_Problem to work on:_ Where the records contain images, omit them, and repeat everything else word for word.

==*==

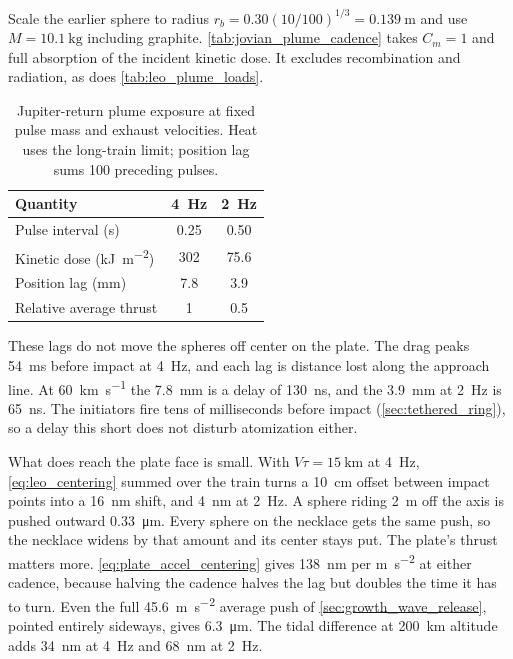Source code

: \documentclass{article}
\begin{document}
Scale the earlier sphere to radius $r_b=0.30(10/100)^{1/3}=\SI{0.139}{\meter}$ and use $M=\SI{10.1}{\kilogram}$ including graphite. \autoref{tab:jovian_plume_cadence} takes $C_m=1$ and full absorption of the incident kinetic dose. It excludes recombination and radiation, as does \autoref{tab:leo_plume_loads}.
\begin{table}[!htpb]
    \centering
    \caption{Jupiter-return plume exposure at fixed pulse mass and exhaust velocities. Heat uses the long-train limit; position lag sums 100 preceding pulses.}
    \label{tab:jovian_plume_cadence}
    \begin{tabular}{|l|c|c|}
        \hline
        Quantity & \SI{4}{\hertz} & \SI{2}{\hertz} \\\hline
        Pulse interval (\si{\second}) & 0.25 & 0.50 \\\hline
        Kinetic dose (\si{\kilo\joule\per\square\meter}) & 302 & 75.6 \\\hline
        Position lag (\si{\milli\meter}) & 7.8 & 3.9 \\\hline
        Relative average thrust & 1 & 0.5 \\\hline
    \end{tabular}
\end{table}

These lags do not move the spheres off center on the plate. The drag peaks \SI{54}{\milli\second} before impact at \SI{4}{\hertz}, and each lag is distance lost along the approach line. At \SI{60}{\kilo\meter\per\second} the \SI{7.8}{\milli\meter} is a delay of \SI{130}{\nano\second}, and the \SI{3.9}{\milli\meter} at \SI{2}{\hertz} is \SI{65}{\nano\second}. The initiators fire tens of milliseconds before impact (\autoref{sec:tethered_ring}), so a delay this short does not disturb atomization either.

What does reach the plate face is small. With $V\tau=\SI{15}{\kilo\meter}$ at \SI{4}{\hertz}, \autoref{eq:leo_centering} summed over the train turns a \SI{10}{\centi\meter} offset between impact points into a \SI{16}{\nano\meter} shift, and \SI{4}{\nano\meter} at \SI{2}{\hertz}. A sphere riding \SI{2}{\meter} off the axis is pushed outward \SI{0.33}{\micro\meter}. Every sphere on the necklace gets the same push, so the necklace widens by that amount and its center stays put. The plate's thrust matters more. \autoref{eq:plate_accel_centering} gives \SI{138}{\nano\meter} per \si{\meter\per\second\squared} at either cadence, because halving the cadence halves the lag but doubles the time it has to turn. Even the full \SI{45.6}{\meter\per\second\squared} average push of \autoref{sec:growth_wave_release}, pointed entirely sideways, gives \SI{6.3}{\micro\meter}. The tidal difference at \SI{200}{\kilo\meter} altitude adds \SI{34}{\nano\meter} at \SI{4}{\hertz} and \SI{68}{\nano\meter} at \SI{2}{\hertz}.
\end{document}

==*==

_Solution for this task:_
Source code

: \documentclass{article}
\begin{document}
Scale the earlier sphere to radius $r_b=0.30(10/100)^{1/3}=\SI{0.139}{\meter}$ and use $M=\SI{10.1}{\kilogram}$ including graphite. \autoref{tab:jovian_plume_cadence} takes $C_m=1$ and full absorption of the incident kinetic dose. It excludes recombination and radiation, as does \autoref{tab:leo_plume_loads}.
\begin{table}[!htpb]
    \centering
    \caption{Jupiter-return plume exposure at fixed pulse mass and exhaust velocities. Heat uses the long-train limit; position lag sums 100 preceding pulses.}
    \label{tab:jovian_plume_cadence}
    \begin{tabular}{|l|c|c|}
        \hline
        Quantity & \SI{4}{\hertz} & \SI{2}{\hertz} \\\hline
        Pulse interval (\si{\second}) & 0.25 & 0.50 \\\hline
        Kinetic dose (\si{\kilo\joule\per\square\meter}) & 302 & 75.6 \\\hline
        Position lag (\si{\milli\meter}) & 7.8 & 3.9 \\\hline
        Relative average thrust & 1 & 0.5 \\\hline
    \end{tabular}
\end{table}

These lags do not move the spheres off center on the plate. The drag peaks \SI{54}{\milli\second} before impact at \SI{4}{\hertz}, and each lag is distance lost along the approach line. At \SI{60}{\kilo\meter\per\second} the \SI{7.8}{\milli\meter} is a delay of \SI{130}{\nano\second}, and the \SI{3.9}{\milli\meter} at \SI{2}{\hertz} is \SI{65}{\nano\second}. The initiators fire tens of milliseconds before impact (\autoref{sec:tethered_ring}), so a delay this short does not disturb atomization either.

What does reach the plate face is small. With $V\tau=\SI{15}{\kilo\meter}$ at \SI{4}{\hertz}, \autoref{eq:leo_centering} summed over the train turns a \SI{10}{\centi\meter} offset between impact points into a \SI{16}{\nano\meter} shift, and \SI{4}{\nano\meter} at \SI{2}{\hertz}. A sphere riding \SI{2}{\meter} off the axis is pushed outward \SI{0.33}{\micro\meter}. Every sphere on the necklace gets the same push, so the necklace widens by that amount and its center stays put. The plate's thrust matters more. \autoref{eq:plate_accel_centering} gives \SI{138}{\nano\meter} per \si{\meter\per\second\squared} at either cadence, because halving the cadence halves the lag but doubles the time it has to turn. Even the full \SI{45.6}{\meter\per\second\squared} average push of \autoref{sec:growth_wave_release}, pointed entirely sideways, gives \SI{6.3}{\micro\meter}. The tidal difference at \SI{200}{\kilo\meter} altitude adds \SI{34}{\nano\meter} at \SI{4}{\hertz} and \SI{68}{\nano\meter} at \SI{2}{\hertz}.
\end{document}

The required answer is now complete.